所公开的方法可以包括检测、监测、定量或评价一种或多种非人类核酸分子或由一种或多种非人类基因组或非宿主基因组引起的一种或多种疾病或病况。在一些情况下，捕获探针可以靶向不同的属。在一些情况下，捕获探针可以靶向不同的物种。在一些方面，捕获探针可以靶向多于一种的生物体的不同的目。在一些情况下，捕获探针可以靶向植物界、动物界、真菌、原生生物(protest)、真细菌和/或古细菌。在一些情况下，捕获探针可以靶向病毒、细菌、细菌噬菌体、真菌、原生生物、古细菌、变形虫、蠕虫、藻类、基因修饰的细胞、基因修饰的载体及其组合。在一些情况下，非人类序列可以是细菌。例如，细菌序列可以来自酸细菌(acidiobacteria)、放线菌纲(actiniobacteria)、产水菌纲(Aquificae)、装甲菌门(armatimonadetes)、拟杆菌门(Bacteroidetes)、嗜热丝菌门(caldiserica)、衣原体门(chlamydiae)、绿菌门(Chlorobi)、绿弯菌门(chloroflexi)、产金菌门(chrysiogenetes)、蓝藻菌门(cyanobacteria)、脱铁杆菌门(deferribacteres)、异常球菌属-栖热菌属(deinococcus-thermus)、网团菌纲(dictyoglomi)、迷踪菌门(elusimicrobia)、纤维杆菌门(fibrobacteres)、硬壁菌门(firmicutes)、梭杆菌门(fusobacteria)、芽单胞菌门(gemmatimonadetes)、黏胶球形菌纲(lentisphaerae)、硝化螺旋菌门(Nitrospirae)、浮霉菌门(planctomycetes)、变形菌(Proteobacteria)、螺旋体门(spirochaetes)、互养菌门(synergistetes)、软壁菌门(tenericutes)、热脱硫杆菌门(thermodesulfobacteria)、热微菌门(thermomicrobia)、热袍菌门(thermotogae)和/或疣微菌门(verrucomicrobia)。
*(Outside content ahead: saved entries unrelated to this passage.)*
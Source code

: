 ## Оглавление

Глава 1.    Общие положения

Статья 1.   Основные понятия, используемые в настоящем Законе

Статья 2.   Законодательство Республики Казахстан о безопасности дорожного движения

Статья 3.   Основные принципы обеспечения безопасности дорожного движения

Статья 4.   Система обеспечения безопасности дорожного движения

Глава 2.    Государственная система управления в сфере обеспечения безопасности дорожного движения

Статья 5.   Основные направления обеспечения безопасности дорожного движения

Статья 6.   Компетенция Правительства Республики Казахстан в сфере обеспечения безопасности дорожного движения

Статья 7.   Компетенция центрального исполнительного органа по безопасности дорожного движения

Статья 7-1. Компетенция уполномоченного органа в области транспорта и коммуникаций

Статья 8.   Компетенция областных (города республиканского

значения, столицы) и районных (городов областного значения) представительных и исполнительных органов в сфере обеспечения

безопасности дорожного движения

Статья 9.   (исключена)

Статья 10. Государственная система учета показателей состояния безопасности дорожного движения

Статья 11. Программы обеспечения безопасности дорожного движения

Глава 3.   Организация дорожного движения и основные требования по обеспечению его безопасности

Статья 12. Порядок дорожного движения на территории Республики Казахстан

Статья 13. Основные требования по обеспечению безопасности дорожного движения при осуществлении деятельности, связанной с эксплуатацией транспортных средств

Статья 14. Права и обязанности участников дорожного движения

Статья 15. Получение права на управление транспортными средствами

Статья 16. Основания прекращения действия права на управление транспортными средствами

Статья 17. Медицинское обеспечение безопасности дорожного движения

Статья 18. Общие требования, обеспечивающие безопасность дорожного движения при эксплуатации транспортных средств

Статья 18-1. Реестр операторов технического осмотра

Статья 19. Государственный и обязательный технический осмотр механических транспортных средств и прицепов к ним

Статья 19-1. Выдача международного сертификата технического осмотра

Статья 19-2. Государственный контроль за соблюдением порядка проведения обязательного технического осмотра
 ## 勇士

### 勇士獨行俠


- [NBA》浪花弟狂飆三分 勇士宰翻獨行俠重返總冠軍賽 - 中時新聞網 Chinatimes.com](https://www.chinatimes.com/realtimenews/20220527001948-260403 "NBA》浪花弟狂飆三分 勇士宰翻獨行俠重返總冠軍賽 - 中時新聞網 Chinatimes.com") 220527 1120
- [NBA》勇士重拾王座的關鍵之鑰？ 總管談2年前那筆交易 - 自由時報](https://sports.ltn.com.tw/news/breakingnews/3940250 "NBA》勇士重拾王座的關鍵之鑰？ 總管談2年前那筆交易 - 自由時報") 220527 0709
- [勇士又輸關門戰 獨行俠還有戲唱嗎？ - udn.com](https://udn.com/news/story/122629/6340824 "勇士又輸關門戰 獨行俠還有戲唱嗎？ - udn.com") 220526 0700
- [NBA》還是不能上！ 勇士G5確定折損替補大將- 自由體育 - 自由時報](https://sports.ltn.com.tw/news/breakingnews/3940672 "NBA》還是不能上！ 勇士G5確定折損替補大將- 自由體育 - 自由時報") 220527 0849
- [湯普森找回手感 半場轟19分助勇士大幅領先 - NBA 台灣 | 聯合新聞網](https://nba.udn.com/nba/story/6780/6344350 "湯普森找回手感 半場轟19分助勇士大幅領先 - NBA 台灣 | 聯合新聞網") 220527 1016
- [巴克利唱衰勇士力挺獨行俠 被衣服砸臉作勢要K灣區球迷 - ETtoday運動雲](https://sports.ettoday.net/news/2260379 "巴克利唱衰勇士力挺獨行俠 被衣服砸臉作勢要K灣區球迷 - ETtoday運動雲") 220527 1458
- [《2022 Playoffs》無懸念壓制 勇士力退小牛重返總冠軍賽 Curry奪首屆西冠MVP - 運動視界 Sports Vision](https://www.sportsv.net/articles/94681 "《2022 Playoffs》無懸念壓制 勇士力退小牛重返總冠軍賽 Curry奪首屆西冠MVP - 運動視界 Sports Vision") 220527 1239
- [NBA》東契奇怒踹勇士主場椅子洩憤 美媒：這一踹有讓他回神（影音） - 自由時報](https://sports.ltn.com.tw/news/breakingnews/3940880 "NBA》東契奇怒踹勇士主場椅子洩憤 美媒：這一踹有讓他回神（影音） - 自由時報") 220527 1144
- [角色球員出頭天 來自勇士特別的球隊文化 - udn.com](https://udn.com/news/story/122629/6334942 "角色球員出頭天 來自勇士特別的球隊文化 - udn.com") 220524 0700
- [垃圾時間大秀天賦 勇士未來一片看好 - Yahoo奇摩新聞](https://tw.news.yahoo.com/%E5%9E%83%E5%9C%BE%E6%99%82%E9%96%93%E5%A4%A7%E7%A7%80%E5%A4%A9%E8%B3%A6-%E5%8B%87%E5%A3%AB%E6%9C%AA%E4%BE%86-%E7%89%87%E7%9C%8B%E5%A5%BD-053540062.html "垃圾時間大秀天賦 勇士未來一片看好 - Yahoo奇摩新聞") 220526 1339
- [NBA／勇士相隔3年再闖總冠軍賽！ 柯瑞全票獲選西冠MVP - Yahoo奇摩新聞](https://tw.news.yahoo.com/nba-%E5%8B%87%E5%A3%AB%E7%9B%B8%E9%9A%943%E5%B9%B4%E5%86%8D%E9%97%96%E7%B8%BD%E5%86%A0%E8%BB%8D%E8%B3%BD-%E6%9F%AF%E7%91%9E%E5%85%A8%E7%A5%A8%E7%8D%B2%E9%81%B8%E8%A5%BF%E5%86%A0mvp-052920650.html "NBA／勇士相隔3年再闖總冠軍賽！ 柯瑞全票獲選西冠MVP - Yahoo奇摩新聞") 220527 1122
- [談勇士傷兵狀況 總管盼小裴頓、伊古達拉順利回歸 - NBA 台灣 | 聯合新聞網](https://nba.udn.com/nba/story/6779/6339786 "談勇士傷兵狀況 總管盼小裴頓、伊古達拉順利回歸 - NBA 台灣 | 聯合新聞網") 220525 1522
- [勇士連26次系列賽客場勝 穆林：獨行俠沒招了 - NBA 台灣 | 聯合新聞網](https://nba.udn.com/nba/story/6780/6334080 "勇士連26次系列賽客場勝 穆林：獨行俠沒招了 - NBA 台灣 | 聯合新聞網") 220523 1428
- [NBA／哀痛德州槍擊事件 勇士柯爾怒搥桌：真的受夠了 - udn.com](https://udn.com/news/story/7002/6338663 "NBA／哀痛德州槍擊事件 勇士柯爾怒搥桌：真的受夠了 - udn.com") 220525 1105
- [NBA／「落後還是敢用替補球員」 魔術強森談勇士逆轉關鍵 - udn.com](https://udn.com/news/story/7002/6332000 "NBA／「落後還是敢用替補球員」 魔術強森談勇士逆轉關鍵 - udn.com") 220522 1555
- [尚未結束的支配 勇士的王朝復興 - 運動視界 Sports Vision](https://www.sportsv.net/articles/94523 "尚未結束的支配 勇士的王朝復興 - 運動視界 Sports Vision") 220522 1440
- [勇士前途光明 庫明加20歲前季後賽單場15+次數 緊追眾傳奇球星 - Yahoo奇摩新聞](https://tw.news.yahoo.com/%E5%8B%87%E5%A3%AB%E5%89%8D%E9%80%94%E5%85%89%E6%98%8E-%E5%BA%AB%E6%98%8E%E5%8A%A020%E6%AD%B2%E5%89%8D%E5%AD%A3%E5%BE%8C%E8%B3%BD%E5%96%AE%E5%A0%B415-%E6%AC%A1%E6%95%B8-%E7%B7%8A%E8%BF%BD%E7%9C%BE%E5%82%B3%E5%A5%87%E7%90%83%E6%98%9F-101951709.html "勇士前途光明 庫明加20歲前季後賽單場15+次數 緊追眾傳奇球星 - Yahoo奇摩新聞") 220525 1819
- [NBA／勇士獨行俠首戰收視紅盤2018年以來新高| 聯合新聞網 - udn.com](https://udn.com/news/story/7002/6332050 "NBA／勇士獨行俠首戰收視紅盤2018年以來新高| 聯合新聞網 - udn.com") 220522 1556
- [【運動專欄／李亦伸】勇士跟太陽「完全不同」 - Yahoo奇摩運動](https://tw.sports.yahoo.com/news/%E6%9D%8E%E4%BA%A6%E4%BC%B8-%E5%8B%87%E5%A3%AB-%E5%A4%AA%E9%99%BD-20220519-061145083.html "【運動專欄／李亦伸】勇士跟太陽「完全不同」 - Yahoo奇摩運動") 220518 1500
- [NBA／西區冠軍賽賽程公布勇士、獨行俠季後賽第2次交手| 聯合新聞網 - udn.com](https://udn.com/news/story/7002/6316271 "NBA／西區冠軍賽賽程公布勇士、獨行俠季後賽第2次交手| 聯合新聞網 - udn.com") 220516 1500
在一些情况下，非人类序列可以来自但不限于：博德特氏菌属(Bordetella)、疏螺旋体属(Borrelia)、布鲁杆菌属(Brucella)、弯曲杆菌属(Campylobacter)、衣原体属(Chlamydia)、嗜衣原体属(Chlamydophila)、梭菌属(Clostridium)、棒状杆菌属(Corynebacterium)、肠球菌属(Enterococcus)、埃希氏菌属(Escherichia)、弗朗西丝菌属(Francisella)、嗜血菌属(Haemophilus)、螺杆菌属(Helicobacter)、军团菌属(Legionella)、钩端螺旋体属(Leptospira)、利斯特菌属(Listeria)、分枝杆菌属(Mycobacterium)、支原体属(Mycoplasma)、奈瑟菌属(Neisseria)、假单胞菌属(Pseudomonas)、立克次体属(Rickettsia)、沙门菌属(Salmonella)、志贺氏菌属(Shigella)、葡萄球菌属(Staphylococcus)、链球菌属(Streptococcus)、密螺旋体属(Treponema)、弧菌属(Vibrio)或耶尔森氏菌属(Yersinia)。其他病原体包括但不限于结核分枝杆菌(Mycobacterium tuberculosis)、链球菌属、假单胞菌属、志贺氏菌属、弯曲杆菌属和沙门菌属。在一些情况下，捕获探针可以靶向真菌，例如芽枝霉门(blastocladiomycota)、壶菌门(chytridiomycota)、球囊菌门(Glomeromycota)、微孢子门(Microsporidia)、新丽鞭毛菌门(Neocallimastigomycota)、半知菌门(Deuteromycota)、子囊菌门(Ascomycota)、盘菌亚门(Pezizomycotina)、酵母亚门(Saccharomycotina)、外囊菌亚门(Taphrinomycotina)、担子菌门(Basidiomycota)、伞菌亚门(Agaricomycotina)、柄锈菌亚门(Pucciniomycotina)、黑粉菌亚门(Ustilaginomycotina)、虫霉菌亚门(Entomophthoromycotina)、梳霉亚门(Kickxellomycotina)、毛霉亚门(Mucoromycotina)、捕虫霉亚门(Zoopagomycotina)等。在一些情况下，非人类或非宿主可以来自牛、马、鱼、驴、兔、大鼠、小鼠、仓鼠、狗、猫、猪、蛇、绵羊、山羊等。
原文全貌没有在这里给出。